__What you are asked to do__. The complete listing, repeated precisely, must form the answer.

Data records section start

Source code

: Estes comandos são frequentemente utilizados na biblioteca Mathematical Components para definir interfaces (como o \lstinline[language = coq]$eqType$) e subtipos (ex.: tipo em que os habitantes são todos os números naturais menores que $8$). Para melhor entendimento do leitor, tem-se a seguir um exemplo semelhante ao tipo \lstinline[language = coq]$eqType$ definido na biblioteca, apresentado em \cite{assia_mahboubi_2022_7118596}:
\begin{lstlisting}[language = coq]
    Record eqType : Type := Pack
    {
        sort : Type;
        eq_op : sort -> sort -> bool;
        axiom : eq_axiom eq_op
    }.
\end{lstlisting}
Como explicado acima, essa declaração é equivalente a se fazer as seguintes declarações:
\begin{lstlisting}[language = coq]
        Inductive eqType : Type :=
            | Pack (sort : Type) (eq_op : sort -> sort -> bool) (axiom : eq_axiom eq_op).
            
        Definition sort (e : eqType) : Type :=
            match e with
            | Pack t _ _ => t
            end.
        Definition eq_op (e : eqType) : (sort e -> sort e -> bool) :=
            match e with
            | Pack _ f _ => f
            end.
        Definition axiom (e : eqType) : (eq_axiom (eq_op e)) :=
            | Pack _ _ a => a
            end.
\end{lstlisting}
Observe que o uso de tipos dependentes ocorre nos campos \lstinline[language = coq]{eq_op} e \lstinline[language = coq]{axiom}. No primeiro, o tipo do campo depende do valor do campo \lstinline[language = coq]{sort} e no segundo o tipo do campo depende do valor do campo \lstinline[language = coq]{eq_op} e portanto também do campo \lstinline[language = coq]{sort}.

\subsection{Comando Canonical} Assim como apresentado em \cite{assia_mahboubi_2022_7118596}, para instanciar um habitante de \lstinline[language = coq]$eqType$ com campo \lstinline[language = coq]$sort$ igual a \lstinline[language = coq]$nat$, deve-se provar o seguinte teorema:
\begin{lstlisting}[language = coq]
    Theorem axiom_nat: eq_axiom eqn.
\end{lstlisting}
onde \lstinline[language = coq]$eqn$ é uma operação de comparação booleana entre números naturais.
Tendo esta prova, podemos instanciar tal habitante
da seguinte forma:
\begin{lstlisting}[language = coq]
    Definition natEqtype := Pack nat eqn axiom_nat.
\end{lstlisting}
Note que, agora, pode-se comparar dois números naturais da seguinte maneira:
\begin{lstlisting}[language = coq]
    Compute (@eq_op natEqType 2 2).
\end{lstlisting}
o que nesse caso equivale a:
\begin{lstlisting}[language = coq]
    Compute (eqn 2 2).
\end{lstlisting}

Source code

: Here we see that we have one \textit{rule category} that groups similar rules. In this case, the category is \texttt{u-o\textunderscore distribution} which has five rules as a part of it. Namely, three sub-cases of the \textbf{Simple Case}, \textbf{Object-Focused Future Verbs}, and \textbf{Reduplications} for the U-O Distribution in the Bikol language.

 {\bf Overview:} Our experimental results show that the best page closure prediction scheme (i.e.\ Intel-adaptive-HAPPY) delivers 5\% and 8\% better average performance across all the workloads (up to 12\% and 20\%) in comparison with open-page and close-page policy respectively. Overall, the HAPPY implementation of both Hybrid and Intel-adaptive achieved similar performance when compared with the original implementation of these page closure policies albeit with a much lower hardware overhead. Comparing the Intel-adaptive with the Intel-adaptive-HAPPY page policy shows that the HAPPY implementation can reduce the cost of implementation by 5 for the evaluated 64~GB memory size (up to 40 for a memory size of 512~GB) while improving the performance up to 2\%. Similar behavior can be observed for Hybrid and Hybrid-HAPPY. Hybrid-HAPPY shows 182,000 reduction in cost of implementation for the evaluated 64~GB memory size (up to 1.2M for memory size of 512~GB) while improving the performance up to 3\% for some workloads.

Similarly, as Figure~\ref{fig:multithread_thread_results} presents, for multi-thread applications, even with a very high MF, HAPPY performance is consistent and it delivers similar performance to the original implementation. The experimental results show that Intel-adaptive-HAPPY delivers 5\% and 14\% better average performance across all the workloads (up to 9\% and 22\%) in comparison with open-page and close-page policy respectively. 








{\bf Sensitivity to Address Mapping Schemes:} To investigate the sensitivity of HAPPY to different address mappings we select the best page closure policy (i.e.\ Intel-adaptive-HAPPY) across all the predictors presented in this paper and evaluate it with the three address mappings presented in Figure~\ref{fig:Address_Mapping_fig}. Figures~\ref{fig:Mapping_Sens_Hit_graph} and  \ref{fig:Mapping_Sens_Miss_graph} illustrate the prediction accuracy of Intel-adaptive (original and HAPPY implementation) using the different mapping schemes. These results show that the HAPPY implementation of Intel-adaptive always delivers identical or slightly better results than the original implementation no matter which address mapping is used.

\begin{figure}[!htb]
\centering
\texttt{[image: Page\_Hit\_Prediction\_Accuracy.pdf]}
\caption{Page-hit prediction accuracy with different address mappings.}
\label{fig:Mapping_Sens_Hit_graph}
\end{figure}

Data records section end

__Solved problem__.
Source code

: Estes comandos são frequentemente utilizados na biblioteca Mathematical Components para definir interfaces (como o \lstinline[language = coq]$eqType$) e subtipos (ex.: tipo em que os habitantes são todos os números naturais menores que $8$). Para melhor entendimento do leitor, tem-se a seguir um exemplo semelhante ao tipo \lstinline[language = coq]$eqType$ definido na biblioteca, apresentado em \cite{assia_mahboubi_2022_7118596}:
\begin{lstlisting}[language = coq]
    Record eqType : Type := Pack
    {
        sort : Type;
        eq_op : sort -> sort -> bool;
        axiom : eq_axiom eq_op
    }.
\end{lstlisting}
Como explicado acima, essa declaração é equivalente a se fazer as seguintes declarações:
\begin{lstlisting}[language = coq]
        Inductive eqType : Type :=
            | Pack (sort : Type) (eq_op : sort -> sort -> bool) (axiom : eq_axiom eq_op).
            
        Definition sort (e : eqType) : Type :=
            match e with
            | Pack t _ _ => t
            end.
        Definition eq_op (e : eqType) : (sort e -> sort e -> bool) :=
            match e with
            | Pack _ f _ => f
            end.
        Definition axiom (e : eqType) : (eq_axiom (eq_op e)) :=
            | Pack _ _ a => a
            end.
\end{lstlisting}
Observe que o uso de tipos dependentes ocorre nos campos \lstinline[language = coq]{eq_op} e \lstinline[language = coq]{axiom}. No primeiro, o tipo do campo depende do valor do campo \lstinline[language = coq]{sort} e no segundo o tipo do campo depende do valor do campo \lstinline[language = coq]{eq_op} e portanto também do campo \lstinline[language = coq]{sort}.

\subsection{Comando Canonical} Assim como apresentado em \cite{assia_mahboubi_2022_7118596}, para instanciar um habitante de \lstinline[language = coq]$eqType$ com campo \lstinline[language = coq]$sort$ igual a \lstinline[language = coq]$nat$, deve-se provar o seguinte teorema:
\begin{lstlisting}[language = coq]
    Theorem axiom_nat: eq_axiom eqn.
\end{lstlisting}
onde \lstinline[language = coq]$eqn$ é uma operação de comparação booleana entre números naturais.
Tendo esta prova, podemos instanciar tal habitante
da seguinte forma:
\begin{lstlisting}[language = coq]
    Definition natEqtype := Pack nat eqn axiom_nat.
\end{lstlisting}
Note que, agora, pode-se comparar dois números naturais da seguinte maneira:
\begin{lstlisting}[language = coq]
    Compute (@eq_op natEqType 2 2).
\end{lstlisting}
o que nesse caso equivale a:
\begin{lstlisting}[language = coq]
    Compute (eqn 2 2).
\end{lstlisting}

Source code

: Here we see that we have one \textit{rule category} that groups similar rules. In this case, the category is \texttt{u-o\textunderscore distribution} which has five rules as a part of it. Namely, three sub-cases of the \textbf{Simple Case}, \textbf{Object-Focused Future Verbs}, and \textbf{Reduplications} for the U-O Distribution in the Bikol language.

 {\bf Overview:} Our experimental results show that the best page closure prediction scheme (i.e.\ Intel-adaptive-HAPPY) delivers 5\% and 8\% better average performance across all the workloads (up to 12\% and 20\%) in comparison with open-page and close-page policy respectively. Overall, the HAPPY implementation of both Hybrid and Intel-adaptive achieved similar performance when compared with the original implementation of these page closure policies albeit with a much lower hardware overhead. Comparing the Intel-adaptive with the Intel-adaptive-HAPPY page policy shows that the HAPPY implementation can reduce the cost of implementation by 5 for the evaluated 64~GB memory size (up to 40 for a memory size of 512~GB) while improving the performance up to 2\%. Similar behavior can be observed for Hybrid and Hybrid-HAPPY. Hybrid-HAPPY shows 182,000 reduction in cost of implementation for the evaluated 64~GB memory size (up to 1.2M for memory size of 512~GB) while improving the performance up to 3\% for some workloads.

Similarly, as Figure~\ref{fig:multithread_thread_results} presents, for multi-thread applications, even with a very high MF, HAPPY performance is consistent and it delivers similar performance to the original implementation. The experimental results show that Intel-adaptive-HAPPY delivers 5\% and 14\% better average performance across all the workloads (up to 9\% and 22\%) in comparison with open-page and close-page policy respectively. 








{\bf Sensitivity to Address Mapping Schemes:} To investigate the sensitivity of HAPPY to different address mappings we select the best page closure policy (i.e.\ Intel-adaptive-HAPPY) across all the predictors presented in this paper and evaluate it with the three address mappings presented in Figure~\ref{fig:Address_Mapping_fig}. Figures~\ref{fig:Mapping_Sens_Hit_graph} and  \ref{fig:Mapping_Sens_Miss_graph} illustrate the prediction accuracy of Intel-adaptive (original and HAPPY implementation) using the different mapping schemes. These results show that the HAPPY implementation of Intel-adaptive always delivers identical or slightly better results than the original implementation no matter which address mapping is used.

\begin{figure}[!htb]
\centering
\texttt{[image: Page\_Hit\_Prediction\_Accuracy.pdf]}
\caption{Page-hit prediction accuracy with different address mappings.}
\label{fig:Mapping_Sens_Hit_graph}
\end{figure}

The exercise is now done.